Thursday, June 12, 2025

Our Planet Silly Reflections


I need background noise when I draw. I find it so odd to just shut up and focus without a single decibel of audio playing. Even in the quietest environments, like an office or a library, I need to put on music or an excessively long and interesting video. Blame it on my low attention span, but I somehow need that audio texture to convince my mind to focus on a task rather than the empty, silent void.

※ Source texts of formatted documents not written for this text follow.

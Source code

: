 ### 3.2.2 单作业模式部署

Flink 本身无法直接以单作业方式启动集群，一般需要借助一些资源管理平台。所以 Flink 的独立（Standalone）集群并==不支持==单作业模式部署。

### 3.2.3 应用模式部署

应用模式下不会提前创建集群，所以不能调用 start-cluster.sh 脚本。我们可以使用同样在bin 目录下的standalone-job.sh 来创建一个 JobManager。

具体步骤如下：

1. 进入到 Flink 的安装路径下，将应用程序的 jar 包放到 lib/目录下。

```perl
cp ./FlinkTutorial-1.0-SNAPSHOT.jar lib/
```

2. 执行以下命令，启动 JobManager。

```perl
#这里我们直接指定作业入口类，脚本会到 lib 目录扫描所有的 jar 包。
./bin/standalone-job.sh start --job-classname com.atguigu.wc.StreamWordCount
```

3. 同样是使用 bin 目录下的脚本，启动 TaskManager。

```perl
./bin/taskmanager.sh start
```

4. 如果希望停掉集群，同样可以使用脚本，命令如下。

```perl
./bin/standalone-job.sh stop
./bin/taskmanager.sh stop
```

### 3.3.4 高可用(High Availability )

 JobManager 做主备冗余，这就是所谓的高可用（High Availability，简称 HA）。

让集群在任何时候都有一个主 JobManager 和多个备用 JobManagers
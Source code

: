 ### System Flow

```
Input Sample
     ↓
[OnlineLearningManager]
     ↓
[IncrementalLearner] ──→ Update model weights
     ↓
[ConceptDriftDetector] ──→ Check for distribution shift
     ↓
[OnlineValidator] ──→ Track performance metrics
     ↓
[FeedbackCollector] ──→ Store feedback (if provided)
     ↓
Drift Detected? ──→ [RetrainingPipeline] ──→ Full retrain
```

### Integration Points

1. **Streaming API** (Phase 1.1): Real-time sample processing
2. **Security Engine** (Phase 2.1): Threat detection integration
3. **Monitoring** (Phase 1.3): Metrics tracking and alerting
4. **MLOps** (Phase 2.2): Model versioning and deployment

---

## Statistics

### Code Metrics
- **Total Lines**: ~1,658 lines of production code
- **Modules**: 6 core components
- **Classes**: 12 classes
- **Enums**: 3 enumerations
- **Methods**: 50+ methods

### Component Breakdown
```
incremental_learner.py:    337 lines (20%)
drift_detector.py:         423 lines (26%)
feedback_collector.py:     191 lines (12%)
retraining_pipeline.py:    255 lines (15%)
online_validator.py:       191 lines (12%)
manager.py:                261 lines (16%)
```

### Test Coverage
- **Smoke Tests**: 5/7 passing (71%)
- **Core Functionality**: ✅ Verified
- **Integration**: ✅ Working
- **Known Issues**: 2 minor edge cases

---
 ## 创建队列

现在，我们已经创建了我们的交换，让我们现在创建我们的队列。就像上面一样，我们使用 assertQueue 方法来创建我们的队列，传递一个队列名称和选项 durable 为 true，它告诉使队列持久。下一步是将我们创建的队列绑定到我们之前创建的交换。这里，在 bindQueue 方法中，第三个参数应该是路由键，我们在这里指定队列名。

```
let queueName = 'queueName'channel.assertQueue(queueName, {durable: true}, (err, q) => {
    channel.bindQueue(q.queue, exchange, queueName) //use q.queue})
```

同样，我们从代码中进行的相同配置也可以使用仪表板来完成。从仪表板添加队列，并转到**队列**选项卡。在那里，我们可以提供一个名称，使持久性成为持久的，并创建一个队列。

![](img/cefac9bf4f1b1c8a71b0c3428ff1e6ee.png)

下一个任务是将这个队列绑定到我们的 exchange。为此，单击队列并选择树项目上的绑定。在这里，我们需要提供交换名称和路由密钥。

After exhausting all the interesting videos I could find on VTuber drama, I didn’t know what I wanted to do. I didn’t want to watch One Piece or any anime because I’d be more obsessed with reading subtitles or musi,c because I feel like I’m wasting time chasing good music. Hence, I realised I could put on a documentary—something intellectual but also long-running.

Meet Our Planet.

It’s two seasons long on Netflix and is narrated by David Attenborough. It’s a documentary on animals living in all the little corners of the earth: the white ice lands, lush green tropical forests, and blue oceans lit by sunlight. Attenborough’s narration is sophisticated but also playful and compassionate, a treasure, truly. 


Our Planet often showcases brilliant shots of nature. Wide, overhead shots of the ocean where dolphins and whales splash in and out, panning drone shots of rainforest canopies with extravagant trees or close-ups of little ants on the trees or the seal cub are some examples.

There is an artistry I can appreciate. Backgrounds are beautifully softened out, and for the small creatures, every little detail is emphasised with superior camera quality and good lighting. 

The camera is also always there to capture the zenith of some violence—a stampede of walruses or the way dolphins and birds conspire together to hunt for anchovies swimming in coordinated whirlpools like a dance. 

It’s there for the sadness, like a baby flamingo who trips and falls with salt accumulating on its legs like chains or a chunk of ice falling into the ocean. 

Alternatively, the camera is invited to spectate on an animal's playful scenes, like a bird's courting ritual or the epic moments of an eagle soaring through the rainforest for the first time. All from multiple angles.

They’re stock footage to the normal view, but as someone who enjoys drawing nature, they are a work of pure cinema, capturing nature at its multifaceted complexity. It's especially so when we pair this footage with music. Playful bursts of sound on beat to a mating dance, dramatic orchestral crescendos to a hunt scene or tender piano pieces to mourn a death. The audio experience is given as much love as the visual to create a human touch in a high-end nature documentary.


The people who deserve my flowers here are wildlife photographers and videographers. They're the ones in the trenches, or if not, they're the ones who set up the equipment and follow the animals in the wild for days. They're the ones who spend forever to get that perfect shot, to invest real energy planning when and how to get that shot, alongside their resilience in failed attempts.

Additionally, real people need to colour-correct the footage and sequence it all neatly. They also have to find appropriate music and time it to the spontaneity found in the natural world. There also needs to be scriptwriters to come up with Attenborough's poetic lines, and then Attenborough himself needs to narrate it beautifully and carefully. In sum, Our Planet is a joint human effort celebrating nature's liveliness. 

Perhaps tangentially, this could lend itself to discussions on AI. People fret all the time about whether AI can replace human creatives, especially human videographers who make stock footage. As biased as I am, I strongly believe that AI can never replace human creative effort.

No AI tool can replicate the love and attention to detail that a human can to the thing they care about. An AI  cannot go to these forests and film these animals in their natural habitat. Behind the colour corrections, cuts, and composition is a mark of authenticity that the camera caught a real animal, that there's care for the viewer's time and feelings. 

Emotional rant aside, the simple takeaway is that I'm inspired by this documentary. I'm delighted. 

It threw me back to the days when I spent afternoons after school in my parents' bedroom watching nature documentaries that made me think that not only were there worlds outside my home in Singapore, but also that they are absolutely worth seeing.